Editor’s Note: The embedded audio and book excerpt below contain some explicit language.


Since the 1990s, musician, poet and activist Ani DiFranco has attracted a fierce following of devoted fans through her righteous anger and clear-eyed feminism.

But sometimes the fan embrace was too tight, and she was often punished for perceived missteps, DiFranco (@Righteous_Babes) says.

She opens up about her career — from playing in Buffalo, New York, bars at age 9 to becoming an emancipated minor at 15 to founding her own independent record company — in her new book, “No Walls and the Recurring Dream: A Memoir.”

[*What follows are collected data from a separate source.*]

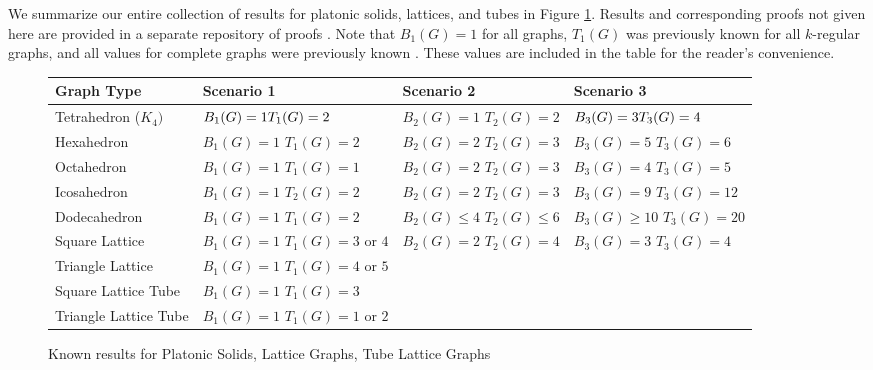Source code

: \documentclass{elsarticle}
\theoremstyle{definition}
\theoremstyle{remark}
\theoremstyle{plain}
\theoremstyle{plain}
\begin{document}
 We summarize our entire collection of results for platonic solids, lattices, and tubes in Figure \ref{tableofresults}. Results and corresponding proofs not given here  are provided in a separate repository of proofs \cite{repository}. Note that $B_1(G)=1$ for all graphs, $T_1(G)$ was previously known for all $k$-regular graphs, and all values for complete graphs were previously known \cite{ellis2014minimal}. These values are included in the table for the reader's convenience.

\begin{figure}[htbp] \centering
\begin{tabularx}{0.9\textwidth}{|l|X|X|X|}
\hline \textbf{Graph Type} & \textbf{Scenario 1} & \textbf{Scenario 2} & \textbf{Scenario 3} \\ \hline 
Tetrahedron ($K_4)$ \footnotemark & $B_1(G) = 1 \newline T_1(G)=2$ & $B_2(G)=1$ \newline $T_2(G)=2$ & $B_3(G)=3 \newline T_3(G)=4$  \\ \hline
Hexahedron & $B_1(G)=1$ \newline $T_1(G)=2$  & $B_2(G)=2$ \newline $T_2(G)=3$ & $B_3(G)=5$ \newline $T_3(G)=6$ \\ \hline
Octahedron & $B_1(G)=1$ \newline $T_1(G)=1$ & $B_2(G)=2$ \newline $T_2(G)=3$ & $B_3(G)=4$ \newline $T_3(G)=5$ \\ \hline 
Icosahedron & $B_1(G)=1$ \newline $T_2(G)=2$ & $B_2(G)=2$ \newline $T_2(G)=3$ & $B_3(G)=9$ \newline $T_3(G)=12$ \\ \hline
Dodecahedron & $B_1(G)=1$ \newline $T_1(G)=2$ & $B_2(G) \leq 4$ \newline $T_2(G) \leq 6$ & $B_3(G) \geq 10$ \newline $T_3(G)= 20$ \\ \hline
Square Lattice & $B_1(G) = 1$ \newline $T_1(G) = 3$ or $4$ \footnotemark & $B_2(G)=2$ \newline $T_2(G) = 4$ \footnotemark & $B_3(G) = 3$ \newline $T_3(G) = 4$ \footnotemark[4] \\ \hline
Triangle Lattice & $B_1(G)=1$ \newline $T_1(G)=4$ or $5$ \footnotemark & & \\ \hline
Square Lattice Tube & $B_1(G)=1$ \newline $T_1(G)=3$ & & \\ \hline
Triangle Lattice Tube & $B_1(G)=1$ \newline $T_1(G)=1$ or $2$ \footnotemark & & \\ \hline
\end{tabularx}
\caption{Known results for Platonic Solids, Lattice Graphs, Tube Lattice Graphs}
\label{tableofresults}
\end{figure}
\end{document}
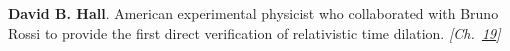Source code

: \textbf{David B. Hall}. American experimental physicist who collaborated with Bruno Rossi to provide the first direct verification of relativistic time dilation. \emph{[Ch.~\hyperref[ch:cosmicraymuons]{19}]}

The daughter of a Canadian mother and an Italian immigrant father, DiFranco’s childhood quickly grew dark, she tells Here & Now’s Robin Young. Both her father and brother attempted suicide when she was a child.

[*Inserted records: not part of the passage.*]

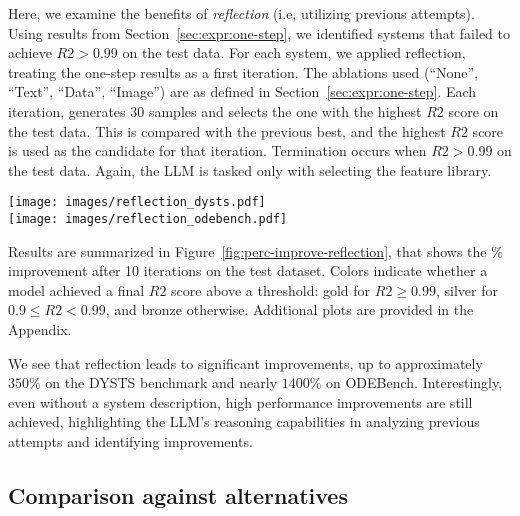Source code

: \documentclass{article}
\begin{document}
Here, we examine the benefits of \textit{reflection} (i.e, utilizing previous attempts). 
Using results from Section~\ref{sec:expr:one-step}, we identified systems that failed to achieve $R2>0.99$ on the test data. 
For each system, we applied reflection, treating the one-step results as a first iteration. 
The ablations used (``None'', ``Text'', ``Data'', ``Image'') are as defined in Section~\ref{sec:expr:one-step}.
Each iteration, generates 30 samples and selects the one with the highest $R2$ score on the test data. 
This is compared with the previous best, and the highest $R2$ score is used as the candidate for that iteration.
Termination occurs when $R2>0.99$ on the test data. 
Again, the LLM is tasked only with selecting the feature library.

\begin{figure*}
    \texttt{[image: images/reflection\_dysts.pdf]}\\
    \texttt{[image: images/reflection\_odebench.pdf]}
    \caption{Percentage improvement in the $R2$ score after 10 iterations of reflection on the test dataset for the DYSTS (top row) and ODEBench (bottom row) benchmarks. Colors indicate whether the final $R2$ score is above a threshold. The numbers in $[\cdot]$ are the number of systems in this category.}
    \label{fig:perc-improve-reflection}
\end{figure*}

Results are summarized in Figure~\ref{fig:perc-improve-reflection}, that shows the $\%$ improvement after 10 iterations on the test dataset. 
Colors indicate whether a model achieved a final $R2$ score above a threshold: gold for $R2 \geq 0.99$, silver for $0.9 \leq R2 < 0.99$, and bronze otherwise. 
Additional plots are provided in the Appendix.

We see that reflection leads to significant improvements, up to approximately $350\%$ on the DYSTS benchmark and nearly $1400\%$ on ODEBench. 
Interestingly, even without a system description, high performance improvements are still achieved, highlighting the LLM's reasoning capabilities in analyzing previous attempts and identifying improvements.

\subsection{Comparison against alternatives}
\end{document}

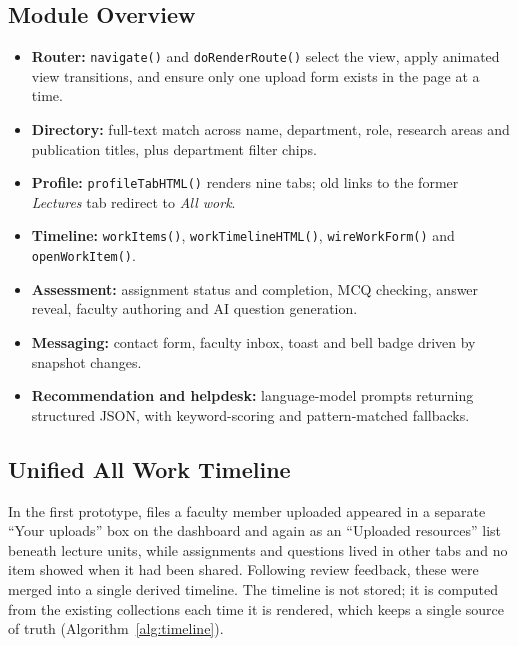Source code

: \documentclass[conference]{IEEEtran}
\begin{document}
\subsection{Module Overview}
\begin{itemize}
  \item \textbf{Router:} \texttt{navigate()} and \texttt{doRenderRoute()} select the view, apply animated view transitions, and ensure only one upload form exists in the page at a time.
  \item \textbf{Directory:} full-text match across name, department, role, research areas and publication titles, plus department filter chips.
  \item \textbf{Profile:} \texttt{profileTabHTML()} renders nine tabs; old links to the former \emph{Lectures} tab redirect to \emph{All work}.
  \item \textbf{Timeline:} \texttt{workItems()}, \texttt{workTimelineHTML()}, \texttt{wireWorkForm()} and \texttt{openWorkItem()}.
  \item \textbf{Assessment:} assignment status and completion, MCQ checking, answer reveal, faculty authoring and AI question generation.
  \item \textbf{Messaging:} contact form, faculty inbox, toast and bell badge driven by snapshot changes.
  \item \textbf{Recommendation and helpdesk:} language-model prompts returning structured JSON, with keyword-scoring and pattern-matched fallbacks.
\end{itemize}

\subsection{Unified All Work Timeline}
In the first prototype, files a faculty member uploaded appeared in a separate ``Your uploads'' box on the dashboard and again as an ``Uploaded resources'' list beneath lecture units, while assignments and questions lived in other tabs and no item showed when it had been shared. Following review feedback, these were merged into a single derived timeline. The timeline is not stored; it is computed from the existing collections each time it is rendered, which keeps a single source of truth (Algorithm~\ref{alg:timeline}).
\end{document}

“I think that this anger that I was so known for or reduced to or thought of as being this angry chick — I really think that it was my mother’s anger moving through me,” she says. “And anger is not as precise as feminist outrage. But then her energy also was so vibrant. She gave me a lot of the tools that I used.”

Watch on YouTube.

Even though fans were attracted to her anger, DiFranco says to this day people don’t know what to make of her. She says she instantly became identified for her gender fluidity.

“Late ’80s, early ’90s, a lot of people were still in the closet. I got why they didn’t want their whole lives to be reduced to one element because that is exactly what happened [to me],” DiFranco says. “When I wrote songs for women and men, and suddenly it’s ‘bisexual singer.’ Like oh, OK I’ve written songs about a lot of things. They don’t say ‘anti-capitalist singer’ … and that’s to this day.”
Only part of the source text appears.